I had a meeting with Lucy’s teacher yesterday. I feel like I’ve had a hundred meetings at Lucy’s school over the last three years. I pulled into the drive, parked my car, walked through the gate and into her classroom.
That day Lucy had a field trip to a place called Kiddie Acres. It’s this kind of old-school, carnival type place. Ferris wheel, carousel, miniature train, lots of little rides. I wasn’t able to go, because I’ve gone back to work, and missed several days over the last few weeks due to Lucy being ill. It’s a field trip I’ve gone on with her every other year, and so I was sad that I wasn’t going on this one. Luckily, my dad was available to go with her, and they had a ball. But it’s the last time she will take a field trip to that place, and I was bummed not to be there.

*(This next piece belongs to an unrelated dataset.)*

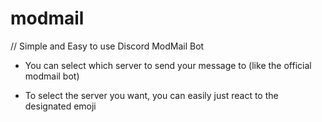# modmail
// Simple and Easy to use Discord ModMail Bot

- You can select which server to send your message to (like the official modmail bot)

- To select the server you want, you can easily just react to the designated emoji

It was also the last time I will sit in that preschool classroom, in a tiny blue chair at a tiny low table talking with Lucy’s teacher and feeling like a giant. It is the last time I will feel like a giant. It is the only place I have felt like a giant. (Which is cool, when I usually feel like a mouse.) It is the last meeting I will have with her teacher, who was the first person outside of the house Lucy ever trusted. We are changing campuses for kindergarten and so it may be the last time I see her at all.
We had a great meeting. She is excited for Lucy to go to kindergarten. Lucy is excited for Lucy to go to kindergarten. I’m trying to be excited, too. It’s hard to leave safe places. When we were finished, she walked out with me and after she locked the door behind her, we said goodbye and it felt like we should hug, but we didn’t. I walked back up the sidewalk, through the gate and to my car. Backed out, and followed the circle drive around and out; the same circle drive I’d sat in hundreds of days and waited to see Lucy come around the corner from her class and run to the gate, thrilled to see me standing by the car, waiting to receive her. I know that will be the last time I make that circle.
It is an odd feeling of finality. I know we are looking forward to new beginnings, but her preschool was a very special place, for very special people, and I’m sad to say goodbye. I can’t believe the years have gone so fast.